For some high reliability applications such as aerospace and electric vehicle, continued operation of the drive is essential [1,2,3]. Using electric vehicles as an example, such capability is related to the ability to continue operation at a modest speed to finish the trip or at least reach a repair shop. In much of the literature, the fault-tolerant operations of conventional three-phase machines under open-circuit fault condition have been reported [4,5,6,7]. Compared with traditional three-phase drives, multiphase machine drives have a number of advantages, such as low harmonic currents, smooth torque ripple and high torque capability [8]. Multiphase machines can keep operating with the remaining healthy phases when open-circuit fault occurs in one or two phases. In addition, multiphase machines can operate without additional hardware under faulty conditions [9,10,11,12].

On the other hand, fault-tolerant permanent-magnet (PM) machines have attracted much interest in recent years [13,14,15,16], but they suffer from the compromise between fault-tolerant capability and torque density. In [17], a five-phase fault-tolerant PM vernier (FT-PMV) machine with improved torque capability was proposed. Also, though many works seek optimal fault-tolerant control strategies, most of them focus on open-circuit fault, rather than short-circuit fault. An optimal control technique for a multiphase PM machine under various open-circuit faults was presented in [18], in which the copper loss and the torque ripple were considered. The proposed fault-tolerant control methods in [19] considered the fundamental and third-harmonic current components together for the excitation of the healthy stator phases. In [20], a mathematical analysis based on the space vector representation of a multiphase system was discussed and assessed under open-circuit fault. In order to generate optimal current references in fault mode, a vector approach was reported in [21], which requires relatively simple computations. The authors of [22] adopted a new control strategy for fault-tolerant operation of the redundant flux-switching PM machine drive by injecting the harmonic currents, in which the capability limitation of the power converter is considered. A generalized optimal fault-tolerant control technique was proposed in [23,24] for a five-phase PM machine drives with open-circuit fault. Few works focus on continued operation of multiphase PM machines under short-circuit fault conditions [25,26,27,28,29,30]. In [31], a remedial operation was investigated by using the open-end winding drive topology.

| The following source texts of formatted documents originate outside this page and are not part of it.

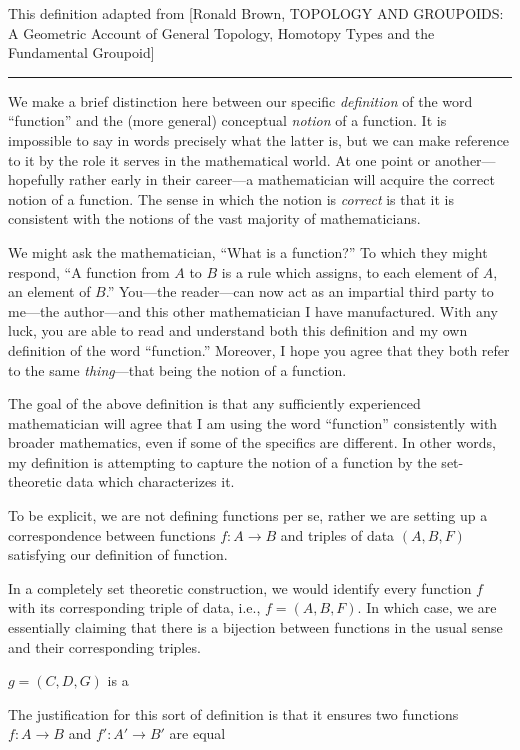 \documentclass[12pt]{article}
\newcommand{\sepline}{\rule{\textwidth}{0.4pt}}
\theoremstyle{definition}
\newcommand{\<}{\left\langle}
\renewcommand{\>}{\right\rangle}
\renewcommand{\_}[1]{{_{#1}}}
\begin{document}
This definition adapted from [Ronald Brown, TOPOLOGY AND
GROUPOIDS: A Geometric Account of General Topology,
Homotopy Types and the Fundamental Groupoid]

\sepline

We make a brief distinction here between our specific \emph{definition} of the word ``function'' and the (more general) conceptual \emph{notion} of a function.
It is impossible to say in words precisely what the latter is, but we can make reference to it by the role it serves in the mathematical world.
At one point or another---hopefully rather early in their career---a mathematician will acquire the correct notion of a function.
The sense in which the notion is \emph{correct} is that it is consistent with the notions of the vast majority of mathematicians.


We might ask the mathematician, ``What is a function?''
To which they might respond, ``A function from $A$ to $B$ is a rule which assigns, to each element of $A$, an element of $B$.''
You---the reader---can now act as an impartial third party to me---the author---and this other mathematician I have manufactured.
With any luck, you are able to read and understand both this definition and my own definition of the word ``function.''
Moreover, I hope you agree that they both refer to the same \emph{thing}---that being the notion of a function.


The goal of the above definition is that any sufficiently experienced mathematician will agree that I am using the word ``function'' consistently with broader mathematics, even if some of the specifics are different.
In other words, my definition is attempting to capture the notion of a function by the set-theoretic data which characterizes it.


To be explicit, we are not defining functions per se, rather we are setting up a correspondence between functions $f : A \to B$ and triples of data $(A, B, F)$ satisfying our definition of function.

In a completely set theoretic construction, we would identify every function $f$ with its corresponding triple of data, i.e., $f = (A, B, F)$.
In which case, we are essentially claiming that there is a bijection between functions in the usual sense and their corresponding triples.

$g = (C, D, G)$ is a 


The justification for this sort of definition is that it ensures two functions $f : A \to B$ and $f' : A' \to B'$ are equal
\end{document}
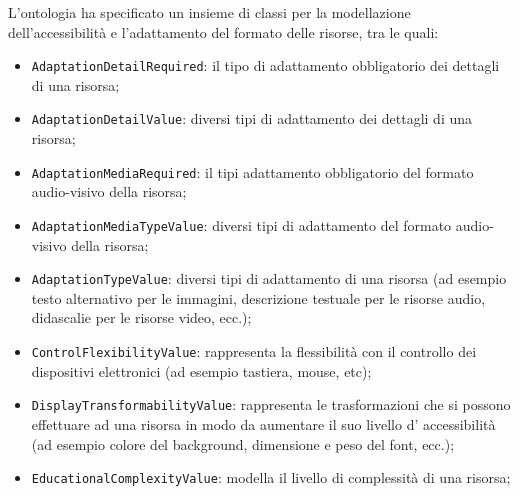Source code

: L'ontologia ha specificato un insieme di classi per la modellazione dell'accessibilità e l'adattamento del formato delle risorse, tra le quali:
\begin{itemize}
    \item \texttt{AdaptationDetailRequired}: il tipo di adattamento obbligatorio dei dettagli di una risorsa;
    \item \texttt{AdaptationDetailValue}: diversi tipi di adattamento dei dettagli di una risorsa;
    \item \texttt{AdaptationMediaRequired}: il tipi adattamento obbligatorio del formato audio-visivo della risorsa;
    \item \texttt{AdaptationMediaTypeValue}: diversi tipi di adattamento del formato audio-visivo della risorsa;
    \item \texttt{AdaptationTypeValue}: diversi tipi di adattamento di una risorsa (ad esempio testo alternativo per le immagini, descrizione testuale per le risorse audio, didascalie per le risorse video, ecc.);
    \item \texttt{ControlFlexibilityValue}: rappresenta la flessibilità con il controllo dei dispositivi elettronici (ad esempio tastiera, mouse, etc);
    \item \texttt{DisplayTransformabilityValue}: rappresenta le trasformazioni che si possono effettuare ad una risorsa in modo da aumentare il suo livello d' accessibilità (ad esempio colore del background, dimensione e peso del font, ecc.);
    \item \texttt{EducationalComplexityValue}: modella il livello di complessità di una risorsa;
\end{itemize}
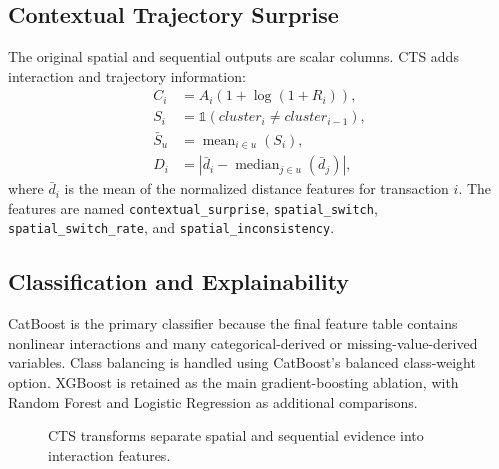 \documentclass[conference]{IEEEtran}
\begin{document}
\subsection{Contextual Trajectory Surprise}
The original spatial and sequential outputs are scalar columns. CTS adds interaction and trajectory information:
\begin{align}
    C_i &= A_i\left(1+\log(1+R_i)\right),\\
    S_i &= \mathbb{1}(cluster_i\ne cluster_{i-1}),\\
    \bar{S}_u &= \operatorname{mean}_{i\in u}(S_i),\\
    D_i &= \left|\bar{d}_i-\operatorname{median}_{j\in u}(\bar{d}_j)\right|,
\end{align}
where $\bar{d}_i$ is the mean of the normalized distance features for transaction $i$. The features are named \texttt{contextual\_surprise}, \texttt{spatial\_switch}, \texttt{spatial\_switch\_rate}, and \texttt{spatial\_inconsistency}.

\subsection{Classification and Explainability}
CatBoost is the primary classifier because the final feature table contains nonlinear interactions and many categorical-derived or missing-value-derived variables. Class balancing is handled using CatBoost's balanced class-weight option. XGBoost is retained as the main gradient-boosting ablation, with Random Forest and Logistic Regression as additional comparisons.

\begin{figure}[t]
\centering
{}
\caption{CTS transforms separate spatial and sequential evidence into interaction features.}
\label{fig:cts}
\end{figure}
\end{document}
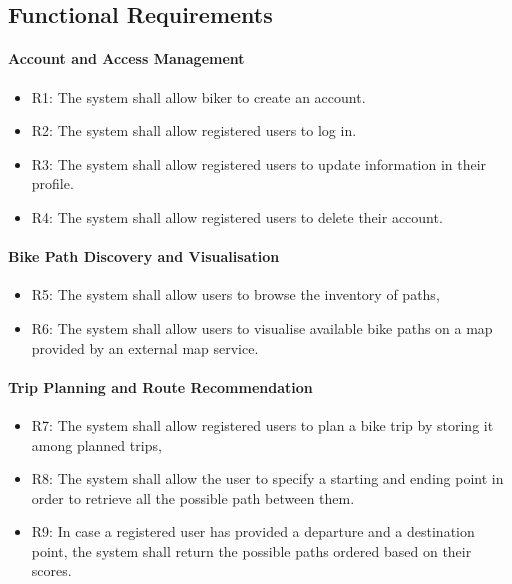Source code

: \subsection{Functional Requirements}

\paragraph{Account and Access Management}
\begin{itemize}
    \item R1: The system shall allow biker to create an account.
    \item R2: The system shall allow registered users to log in.
    \item R3: The system shall allow registered users to update information in their profile.
    \item R4: The system shall allow registered users to delete their account.
\end{itemize}

\paragraph{Bike Path Discovery and Visualisation}
\begin{itemize}
    \item R5: The system shall allow users to browse the inventory of paths,
    \item R6: The system shall allow users to visualise available bike paths on a map provided by an external map service.
\end{itemize}

\paragraph{Trip Planning and Route Recommendation}
\begin{itemize}
    \item R7: The system shall allow registered users to plan a bike trip by storing it among planned trips,
    \item R8: The system shall allow the user to specify a starting and ending point in order to retrieve all the possible path between them.
    \item R9: In case a registered user has provided a departure and a destination point, the system shall return the possible paths ordered based on their scores.
\end{itemize}

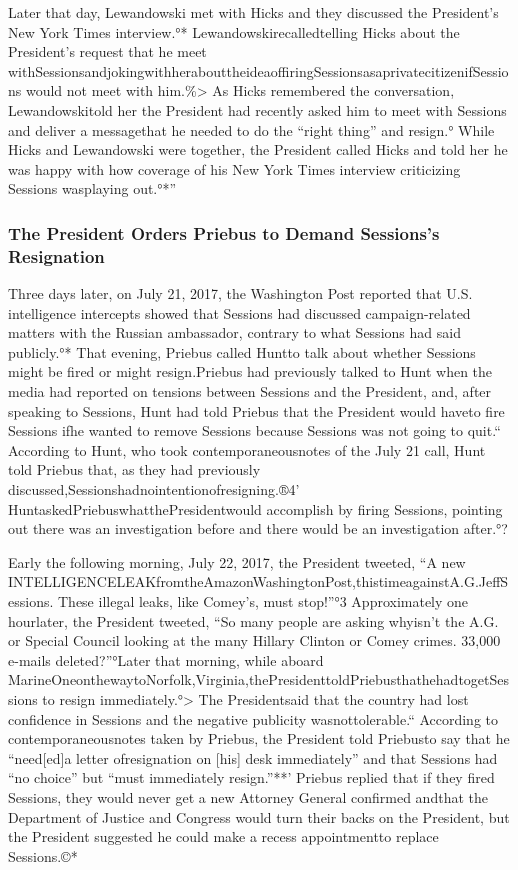 {Later that day, Lewandowski met with Hicks and they discussed the President’s New York Times interview.°*
Lewandowskirecalledtelling Hicks about the President’s request that he meet withSessionsandjokingwithherabouttheideaoffiringSessionsasaprivatecitizenifSessions would not meet with him.\%>
As Hicks remembered the conversation, Lewandowskitold her the President had recently asked him to meet with Sessions and deliver a messagethat he needed to do the “right thing” and resign.°
While Hicks and Lewandowski were together, the President called Hicks and told her he was happy with how coverage of his New York Times interview criticizing Sessions wasplaying out.°*”

\subsubsection{The President Orders Priebus to Demand Sessions's Resignation}

Three days later, on July 21, 2017, the Washington Post reported that U.S. intelligence intercepts showed that Sessions had discussed campaign-related matters with the Russian ambassador, contrary to what Sessions had said publicly.°*
That evening, Priebus called Huntto talk about whether Sessions might be fired or might resign.Priebus had previously talked to Hunt when the media had reported on tensions between Sessions and the President, and, after speaking to Sessions, Hunt had told Priebus that the President would haveto fire Sessions ifhe wanted to remove Sessions because Sessions was not going to quit.“
According to Hunt, who took contemporaneousnotes of the July 21 call, Hunt told Priebus that, as they had previously discussed,Sessionshadnointentionofresigning.®4'
HuntaskedPriebuswhatthePresidentwould accomplish by firing Sessions, pointing out there was an investigation before and there would be an investigation after.°?

Early the following morning, July 22, 2017, the President tweeted, “A new INTELLIGENCELEAKfromtheAmazonWashingtonPost,thistimeagainstA.G.JeffSessions.
These illegal leaks, like Comey’s, must stop!”°3
Approximately one hourlater, the President tweeted, “So many people are asking whyisn’t the A.G. or Special Council looking at the many Hillary Clinton or Comey crimes.
33,000 e-mails deleted?”°Later that morning, while aboard MarineOneonthewaytoNorfolk,Virginia,thePresidenttoldPriebusthathehadtogetSessions to resign immediately.°>
The Presidentsaid that the country had lost confidence in Sessions and the negative publicity wasnottolerable.“
According to contemporaneousnotes taken by Priebus, the President told Priebusto say that he “need[ed]a letter ofresignation on [his] desk immediately” and that Sessions had “no choice” but “must immediately resign.”**’
Priebus replied that if they fired Sessions, they would never get a new Attorney General confirmed andthat the Department of Justice and Congress would turn their backs on the President, but the President suggested he could make a recess appointmentto replace Sessions.©*

}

In this paper, an offline closed-form solution for short-circuit fault will be proposed, discussed and verified. It should be noted that the existing offline closed form fault-tolerant solutions were usually used for open-circuit fault, rather than for short-circuit fault. This proposed control strategy bases on the copper loss minimization theory and aims to keep magnetic motive force (MMF) unchanged, thus obtaining smooth output torque. The short-circuit fault in one phase can be divided into two parts. Namely, one is caused by the short-circuit current, while the other is due to the lack of normal torque, which can be considered the open-circuit fault condition. As opposed from the existing strategies of multiphase PM machines under short-circuit fault conditions, the proposed strategy is simply divided into two steps. Firstly, currents in healthy phases are used to compensate for the ripple of MMF caused by the short-circuit current. Secondly, the open-circuit fault-tolerant control strategy is used to compensate for the lack of the normal torque in the faulty phase. Finally, a new remedial current can be calculated by utilizing the vector sum of two parts of the strategy.

In Section 2, the FT-PMV machine will be briefly presented. In Section 3, the remedial current control strategy under open-circuit fault condition will be given. The remedial short-circuit current control strategy will be derived in Section 4. Moreover, in Section 5, the finite-element analysis (FEA) and the experimental results will be used to verify the proposed strategy. In Section 6, comparisons between and discussions about the proposed method and these existing methods will be presented. Finally, conclusions will be drawn in Section 7.

2. Topology and Feature

A five-phase FT-PMV machine is shown in Figure 1. The number of stator slots is 20 and the rotor has 31 pole pairs. This machine has each coil wound around a single tooth, which is the so-called single-layer fractional-slot concentrated winding. For conventional direct-drive machine topologies with increased number of poles, slots and windings, magnetic circuits are usually required to generate high torque. Such a machine inevitably increases the machine volume and weight. FT-PMV machines with concentrated windings can offer high torque capability while reducing the number of slots and copper loss. FT-PMV machines can effectively modulate the high-speed rotating field of the armature windings and the low-speed rotating field of the PM outer rotor by adopting flux-modulation poles (FMPs). Hence, the armature poles number should differ from the rotor poles one, which breaks the traditional design rule of PM machines. Also, the volume of the stator with vernier structure will not increase with the large number of PM poles.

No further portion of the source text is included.